Nossa civilização existe há pouco mais de 1.500 anos, nascida das instituições que restaram depois do desaparecimento do império romano, no século V. No plano das idéias, desde o final do século XVIII com os filósofos iluministas e o advento do capitalismo industrial, firmava-se o conceito de que nossa civilização (ou a sociedade européia da época) estava em evolução. Associamos as mudanças que ocorrem – o avanço científico e tecnológico, as mudanças sociais e econômicas – necessariamente a uma melhoria, ao progresso. Esta ideologia foi largamente divulgada pela cultura européia do século XIX, tendo também forte repercussão no Brasil através da filosofia do positivismo – o lema “ordem e progresso” em nossa bandeira reflete esta influência.
No século XX, depois da 2ª. Guerra Mundial, o capitalismo avançou sobre todas as regiões do mundo. A linha de produção em massa, que permitia aumentar a oferta e baratear bens e produtos, difundiu-se por todo o globo. Regiões que historicamente não pertenciam à civilização ocidental passaram a ser incorporadas a esta comunidade, através das forças econômicas do capitalismo. A possibilidade de consumir uma grande diversidade de produtos industrializados passou a ser sinônimo de progresso. Ainda nessa linha de raciocínio, o nível de industrialização e de negócios realizados no país – o Produto Interno Bruto (PIB) – era a medida da evolução do país. 

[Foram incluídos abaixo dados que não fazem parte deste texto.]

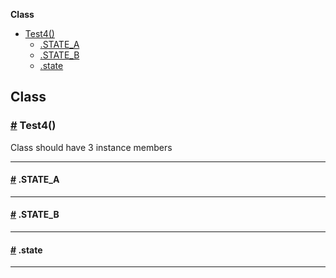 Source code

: **Class**

- [Test4()](#Test4)
  - [.STATE_A](#Test4.STATE_A)
  - [.STATE_B](#Test4.STATE_B)
  - [.state](#Test4.state)

## Class

### <a id="Test4" href="#Test4">#</a> Test4()

Class should have 3 instance members

---

#### <a id="Test4.STATE_A" href="#Test4.STATE_A">#</a> .STATE_A

---

#### <a id="Test4.STATE_B" href="#Test4.STATE_B">#</a> .STATE_B

---

#### <a id="Test4.state" href="#Test4.state">#</a> .state

---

Este tipo de raciocínio avançou tanto ao longo dos últimos quarenta anos, que as instituições financeiras internacionais, como o Banco Mundial e o Fundo Monetário Internacional (FMI), passaram a medir a evolução (ou o crescimento) da economia mundial e dos países através do aumento do PIB. Assumia-se tendenciosamente que o aumento da atividade econômica de uma nação significa necessariamente progresso, evolução. Neste raciocínio estava embutido o falso conceito de que assim como a economia de um país crescia, melhoravam as condições de vida de sua população. Utilizava-se o mesmo padrão para comparar duas situações diferentes. De um lado, os países desenvolvidos, que em grande parte já tinham resolvido seus problemas de infraestrutura, educação, saúde, entre outros. De outro, os países pobres e em desenvolvimento, que em sua maioria ainda precisavam encaminhar soluções para todas estas carências.

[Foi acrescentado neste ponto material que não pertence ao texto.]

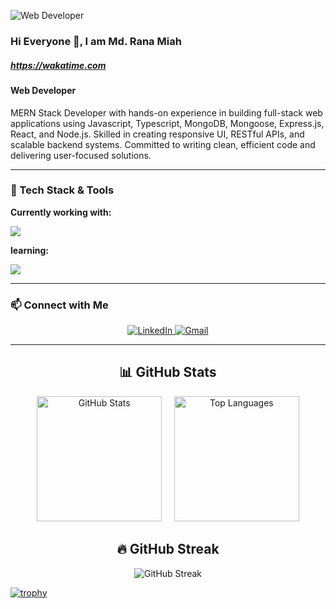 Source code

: ![Web Developer](https://i.ibb.co/RYL15J6/Yellow-Motivational-Web-Developer-Facebook-Cover.png)

### Hi Everyone 👋, I am Md. Rana Miah
#####  https://wakatime.com
#### Web Developer

MERN Stack Developer with hands-on experience in building full-stack web applications using Javascript, Typescript, MongoDB, Mongoose, Express.js, React, and Node.js. Skilled in creating responsive UI, RESTful APIs, and scalable backend systems. Committed to writing clean, efficient code and delivering user-focused solutions.

---

### 🚀 Tech Stack & Tools

**Currently working with:**

<p align="left">
  <img src="https://skillicons.dev/icons?i=html,css,tailwind,js,ts,react,nextjs,nodejs,express,redux,mongodb,git,github,vscode,figma" />
</p>

**learning:**

<p align="left">
  <img src="https://skillicons.dev/icons?i=nextjs,aws,mysql,docker,postgresql,prisma" />
</p>

---
### 📫 Connect with Me

<p align="center">
  <a href="https://www.linkedin.com/in/https://www.linkedin.com/in/md-rana-miah-b24b972a4//" target="_blank">
    <img src="https://img.shields.io/badge/LinkedIn-blue?style=for-the-badge&logo=linkedin" alt="LinkedIn"/>
  </a>
  <a href="ranarasul21@gmail.com">
    <img src="https://img.shields.io/badge/Gmail-red?style=for-the-badge&logo=gmail" alt="Gmail"/>
  </a>
 
</p>

--- 
<h2 align="center">📊 GitHub Stats</h2>

<p align="center">
  <img src="https://github-readme-stats.vercel.app/api?username=ranamiah221&show_icons=true&theme=radical" alt="GitHub Stats" height="200"/>
  &nbsp;&nbsp;&nbsp;
  <img src="https://github-readme-stats.vercel.app/api/top-langs/?username=ranamiah221&layout=compact&theme=radical" alt="Top Languages" height="200"/>
</p>

<h2 align="center">🔥 GitHub Streak</h2>
<p align="center">
  <img src="https://streak-stats.demolab.com/?user=ranamiah221&theme=radical" alt="GitHub Streak" />
</p>

[![trophy](https://github-profile-trophy.vercel.app/?username=ranamiah221)](https://github.com/ryo-ma/github-profile-trophy)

No Brasil atual temos a mesma situação. Progresso, para grande parte da população é associado ao aumento do consumo de bens. Esta ideologia é divulgada e defendida – explicita ou implicitamente em suas mensagens – por empresas e governo. Quando se fala em educação, por exemplo, é sempre para capacitar cidadão a exercer uma função produtiva (engenheiro, técnico de enfermagem ou padeiro) dentro do sistema econômico, a fim de que possa produzir e consumir mais. Da mesma forma é tratada a cultura, geralmente como lazer do cidadão, quando este não está voltado para a produção ou o consumo.
A mudança desta situação só acontecerá quando a educação, a cultura, a saúde e outros benefícios que uma sociedade deve oferecer aos seus membros, existirem para o benefício do cidadão, e não como “itens adicionais de um pacote de vantagens para o produtor/consumidor”. Progresso, se esta palavra tiver realmente algum significado, é muito mais do que aumento da produção e do consumo.